2018 — A Year in Review
The Inland Empire stayed the course with a solid economic performance throughout 2018. The region remains one of California’s fastest growing metros with total nonfarm employment increasing 3.2% year-to-year in 2018 compared to 2.0% in the state as a whole. These employment gains have also been broad based, led by solid increases in the region’s time honored Logistics sector (transportation and warehousing employment), as well as in Health Care, Restaurants, and Local Government. Inland Empire residents benefited from improving economic conditions, as the unemployment rate in the local labor force declined 0.9 percentage points to 4.2%, a record low.
In addition to robust employment statistics, the strength of the local Logistics sector is also reflected in commercial real estate data. Rents for commercial property types were up across the board in the Inland Empire in 2018, reflecting an increase in demand. The strongest growth occurred in the Warehouse and Distribution segment of the commercial market, where rents grew by 5.1%. Vacancy rates were also down across commercial property types, with the exception of Warehouse and Distribution properties where vacancy increased 1.3 percentage points. This increase, however, was the result of an influx of new stock coming online in the second half of 2018.

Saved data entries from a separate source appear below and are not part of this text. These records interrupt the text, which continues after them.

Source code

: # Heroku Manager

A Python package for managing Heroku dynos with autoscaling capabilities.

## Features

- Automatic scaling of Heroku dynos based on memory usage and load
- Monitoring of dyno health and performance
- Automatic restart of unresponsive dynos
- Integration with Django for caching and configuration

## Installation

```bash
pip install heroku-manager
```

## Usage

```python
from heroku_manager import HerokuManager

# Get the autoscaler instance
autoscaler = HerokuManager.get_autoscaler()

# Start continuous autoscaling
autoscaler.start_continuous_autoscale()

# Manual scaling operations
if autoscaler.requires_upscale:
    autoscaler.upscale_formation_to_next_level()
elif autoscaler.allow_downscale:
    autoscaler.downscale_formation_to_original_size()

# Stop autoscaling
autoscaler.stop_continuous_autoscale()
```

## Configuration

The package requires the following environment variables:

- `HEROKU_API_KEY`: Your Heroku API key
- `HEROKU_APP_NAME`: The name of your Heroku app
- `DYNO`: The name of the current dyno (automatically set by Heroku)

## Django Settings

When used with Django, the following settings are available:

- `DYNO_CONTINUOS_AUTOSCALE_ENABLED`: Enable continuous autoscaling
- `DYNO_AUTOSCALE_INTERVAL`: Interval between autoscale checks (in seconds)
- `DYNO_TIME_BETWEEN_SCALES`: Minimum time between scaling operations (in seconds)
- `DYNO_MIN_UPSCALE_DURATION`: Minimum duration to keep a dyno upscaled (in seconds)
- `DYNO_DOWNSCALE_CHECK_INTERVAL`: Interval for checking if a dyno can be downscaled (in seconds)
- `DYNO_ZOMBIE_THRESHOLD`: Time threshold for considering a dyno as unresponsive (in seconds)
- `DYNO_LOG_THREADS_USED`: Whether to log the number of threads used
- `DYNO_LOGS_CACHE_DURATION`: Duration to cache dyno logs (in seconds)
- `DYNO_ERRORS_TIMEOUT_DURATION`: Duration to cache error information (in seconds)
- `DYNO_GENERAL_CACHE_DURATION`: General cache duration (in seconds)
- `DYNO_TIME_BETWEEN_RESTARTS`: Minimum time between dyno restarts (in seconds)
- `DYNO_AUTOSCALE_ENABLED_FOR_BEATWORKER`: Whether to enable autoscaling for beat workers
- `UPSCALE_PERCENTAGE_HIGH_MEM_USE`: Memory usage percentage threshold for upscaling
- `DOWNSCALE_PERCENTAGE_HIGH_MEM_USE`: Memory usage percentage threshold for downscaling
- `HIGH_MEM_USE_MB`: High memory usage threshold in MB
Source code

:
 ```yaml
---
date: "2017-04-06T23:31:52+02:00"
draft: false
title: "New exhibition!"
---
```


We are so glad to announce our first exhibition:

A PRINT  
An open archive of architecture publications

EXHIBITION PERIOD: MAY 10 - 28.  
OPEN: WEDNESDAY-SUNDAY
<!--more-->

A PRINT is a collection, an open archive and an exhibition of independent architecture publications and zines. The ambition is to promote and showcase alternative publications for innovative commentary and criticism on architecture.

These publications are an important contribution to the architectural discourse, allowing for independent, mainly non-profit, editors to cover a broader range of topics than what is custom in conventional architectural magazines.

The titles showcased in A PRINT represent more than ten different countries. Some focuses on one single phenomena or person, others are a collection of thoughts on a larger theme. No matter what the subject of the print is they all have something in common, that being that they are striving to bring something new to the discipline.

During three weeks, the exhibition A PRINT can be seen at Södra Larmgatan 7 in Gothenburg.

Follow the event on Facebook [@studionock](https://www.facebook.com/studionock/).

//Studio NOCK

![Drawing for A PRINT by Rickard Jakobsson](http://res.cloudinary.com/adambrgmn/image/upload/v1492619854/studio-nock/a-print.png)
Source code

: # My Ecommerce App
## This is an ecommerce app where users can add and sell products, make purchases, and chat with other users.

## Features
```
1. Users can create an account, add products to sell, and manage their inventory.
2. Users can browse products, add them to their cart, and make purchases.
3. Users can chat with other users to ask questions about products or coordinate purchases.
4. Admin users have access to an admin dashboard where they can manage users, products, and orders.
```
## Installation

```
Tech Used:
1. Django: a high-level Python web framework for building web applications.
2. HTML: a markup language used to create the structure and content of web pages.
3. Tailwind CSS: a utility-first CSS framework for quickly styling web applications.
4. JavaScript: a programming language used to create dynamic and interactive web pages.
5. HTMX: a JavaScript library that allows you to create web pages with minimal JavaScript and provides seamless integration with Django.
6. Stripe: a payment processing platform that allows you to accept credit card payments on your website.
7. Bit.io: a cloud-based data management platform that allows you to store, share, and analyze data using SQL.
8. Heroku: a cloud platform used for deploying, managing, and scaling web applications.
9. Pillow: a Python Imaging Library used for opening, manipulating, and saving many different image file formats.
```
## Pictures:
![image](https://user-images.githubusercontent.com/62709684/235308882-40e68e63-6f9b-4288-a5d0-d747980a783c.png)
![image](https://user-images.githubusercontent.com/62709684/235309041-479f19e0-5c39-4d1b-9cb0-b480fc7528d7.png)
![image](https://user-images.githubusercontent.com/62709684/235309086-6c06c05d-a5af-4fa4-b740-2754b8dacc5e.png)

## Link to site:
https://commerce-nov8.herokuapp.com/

Construction activity in the Inland Empire is trending favorably, particularly for non-residential real estate. Despite growing 43.4% in 2017, non-residential construction activity continued its upward surge in 2018, with the total value of non-residential building permits increasing 6.3%. There was a noticeable slowdown in permitting activity in the commercial segment of the non-residential market, but the industrial segment and non-residential alterations kept nominal non-residential permit values above the elevated levels observed in 2017. Notably, a majority of the growth occurred in Riverside County (+13.4%) as compared to San Bernardino County (-2.4%).
While non-residential construction activity experienced solid growth overall, residential real estate continued to turn in a mixed performance. The total number of residential permits issued in the Inland Empire in 2018 was slightly lower than in 2017 with 21 fewer units permitted. A drop off in permit activity occurred in San Bernardino County last year, whereas Riverside County increased permitting for single-family units by 76.9% and for multi-family units by 21.5%, enough to roughly match 2017. The increase in residential permits, however, was not enough to offset price growth for properties on the market. The median price for an existing single-family home in the Inland Empire increased 6.9% in 2018, despite a 6.8% decline in overall sales. Sales were also down 3.4% for existing condos while condo prices rose 7.1%. New home sales were in positive territory, increasing by 4.0% in 2018, although this is a relatively small segment of the region’s overall real estate activity.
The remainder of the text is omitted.